THE GUARDIAN - Ify Malo is the Campaign Director for Power For All in Nigeria and Co-founder of the Clean Tech Hub. In this interview with EMEKA ANUFORO, she spoke of a neglected potential for improved electricity access in Nigeria.
With the threat posed by militancy, to what extent can renewable energy fill the gap?
In May 2016, the National Bureau of Statistics reported that Nigeria’s youth unemployment, which actively represents almost half the country’s labour force, has risen to 42.24 percent, with as many as 15.2 million young people unemployed. In addition, with the recent drop in commodity prices, direct correlation can be drawn between the increasing lack of electricity across the country due to the increased militancy on oil and gas pipeline.
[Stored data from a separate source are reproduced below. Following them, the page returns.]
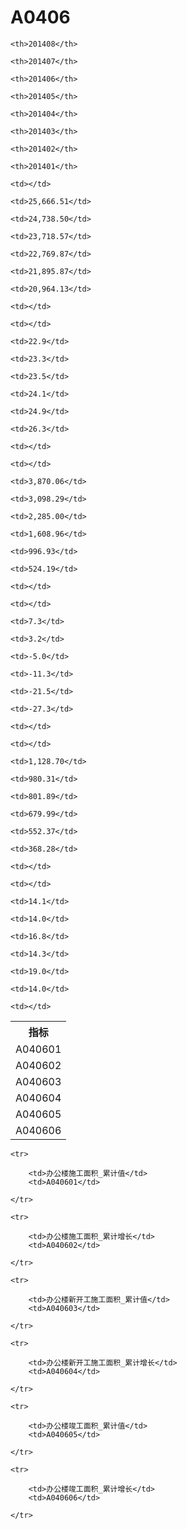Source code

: A0406
======


<table>

<tr>
    <th>指标</th>
    
    <th>201408</th>
    
    <th>201407</th>
    
    <th>201406</th>
    
    <th>201405</th>
    
    <th>201404</th>
    
    <th>201403</th>
    
    <th>201402</th>
    
    <th>201401</th>
    
</tr>


<tr>
    <td>A040601</td>
    
    <td></td>
    
    <td>25,666.51</td>
    
    <td>24,738.50</td>
    
    <td>23,718.57</td>
    
    <td>22,769.87</td>
    
    <td>21,895.87</td>
    
    <td>20,964.13</td>
    
    <td></td>
    

</tr>

<tr>
    <td>A040602</td>
    
    <td></td>
    
    <td>22.9</td>
    
    <td>23.3</td>
    
    <td>23.5</td>
    
    <td>24.1</td>
    
    <td>24.9</td>
    
    <td>26.3</td>
    
    <td></td>
    

</tr>

<tr>
    <td>A040603</td>
    
    <td></td>
    
    <td>3,870.06</td>
    
    <td>3,098.29</td>
    
    <td>2,285.00</td>
    
    <td>1,608.96</td>
    
    <td>996.93</td>
    
    <td>524.19</td>
    
    <td></td>
    

</tr>

<tr>
    <td>A040604</td>
    
    <td></td>
    
    <td>7.3</td>
    
    <td>3.2</td>
    
    <td>-5.0</td>
    
    <td>-11.3</td>
    
    <td>-21.5</td>
    
    <td>-27.3</td>
    
    <td></td>
    

</tr>

<tr>
    <td>A040605</td>
    
    <td></td>
    
    <td>1,128.70</td>
    
    <td>980.31</td>
    
    <td>801.89</td>
    
    <td>679.99</td>
    
    <td>552.37</td>
    
    <td>368.28</td>
    
    <td></td>
    

</tr>

<tr>
    <td>A040606</td>
    
    <td></td>
    
    <td>14.1</td>
    
    <td>14.0</td>
    
    <td>16.8</td>
    
    <td>14.3</td>
    
    <td>19.0</td>
    
    <td>14.0</td>
    
    <td></td>
    

</tr>


</table>

<table>
    
    <tr>

        <td>办公楼施工面积_累计值</td>
        <td>A040601</td>

    </tr>
    
    <tr>

        <td>办公楼施工面积_累计增长</td>
        <td>A040602</td>

    </tr>
    
    <tr>

        <td>办公楼新开工施工面积_累计值</td>
        <td>A040603</td>

    </tr>
    
    <tr>

        <td>办公楼新开工施工面积_累计增长</td>
        <td>A040604</td>

    </tr>
    
    <tr>

        <td>办公楼竣工面积_累计值</td>
        <td>A040605</td>

    </tr>
    
    <tr>

        <td>办公楼竣工面积_累计增长</td>
        <td>A040606</td>

    </tr>
    
</table>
The clean, reliable and quickly available power sources provided via renewable energy cannot come soon enough for Nigeria as a whole, especially for the young and growing population for whom economic opportunities are becoming much more limited. The lack of reliable grid power occasioned by the increased militancy means that already in Nigeria, 80 percent of enterprises rely on fuel-based backup generation to cover gaps in supply, with an estimated 100 million diesel generators in operation. When diesel or petrol is available, it can cost around four times the amount of grid power, limiting a company’s competitiveness. Self-generation accounts for a significant portion of most businesses’ recurrent expenditure.
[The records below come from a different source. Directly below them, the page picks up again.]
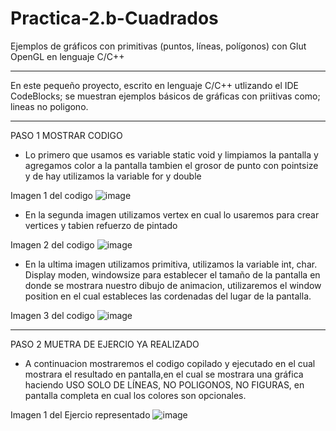 # Practica-2.b-Cuadrados

Ejemplos de gráficos con primitivas (puntos, líneas, polígonos) con Glut OpenGL en lenguaje C/C++
_______________________________________________________________________________________________________________________________________________________________
En este pequeño proyecto, escrito en lenguaje C/C++ utlizando el IDE CodeBlocks; se muestran ejemplos básicos de gráficas con priitivas como; lineas no poligono.
_____________________________________________________________________________________________

PASO 1 MOSTRAR CODIGO

* Lo primero que usamos es variable static void y limpiamos la pantalla y agregamos color a la pantalla
tambien el grosor de punto con pointsize y de hay utilizamos la variable for y double


Imagen 1 del codigo
![image](https://user-images.githubusercontent.com/66337547/94328527-f9c7ca00-ff78-11ea-8327-468ecd24c6b4.png)


* En la segunda imagen utilizamos vertex en cual lo usaremos para crear vertices y tabien refuerzo de pintado


Imagen 2 del codigo
![image](https://user-images.githubusercontent.com/66337547/94328592-69d65000-ff79-11ea-8ac4-b653161d33c9.png)

 
 * En la ultima imagen utilizamos primitiva, utilizamos la variable int, char. Display moden, windowsize para establecer
 el tamaño de la pantalla en donde se mostrara nuestro dibujo de animacion, utilizaremos el window position en el cual
 estableces las cordenadas del lugar de la pantalla.
 
 
 Imagen 3 del codigo
 ![image](https://user-images.githubusercontent.com/66337547/94328670-07318400-ff7a-11ea-9a5c-2b35d3e26d22.png)

_________________________________________________________________________________________________________________________________

PASO 2 MUETRA DE EJERCIO YA REALIZADO

* A continuacion mostraremos el codigo copilado y ejecutado en el cual mostrara el resultado en pantalla,en el cual se mostrara una gráfica haciendo USO SOLO DE LÍNEAS, NO POLIGONOS, NO FIGURAS, en pantalla completa en cual los colores son opcionales.


Imagen 1 del Ejercio representado 
![image](https://user-images.githubusercontent.com/66337547/94328727-68595780-ff7a-11ea-8036-2db49d4b244a.png)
We certainly think that renewable energy is the way out of this quagmire and that renewable energy can certainly complement the electrification gaps currently experienced in Nigeria, provide jobs, increase a number of social and community activities, particularly in rural areas and be an engine of growth in the current recession climate the country is experiencing.
For instance, in late April and May 2015, when the national grid was greatly affected by frequent outages, most businesses were shutting down, including schools and hospitals, but health centers powered by renewables in Lagos state, under the Solar Nigeria programme were the only ones staying online, when grid power was unavailable for weeks at that time.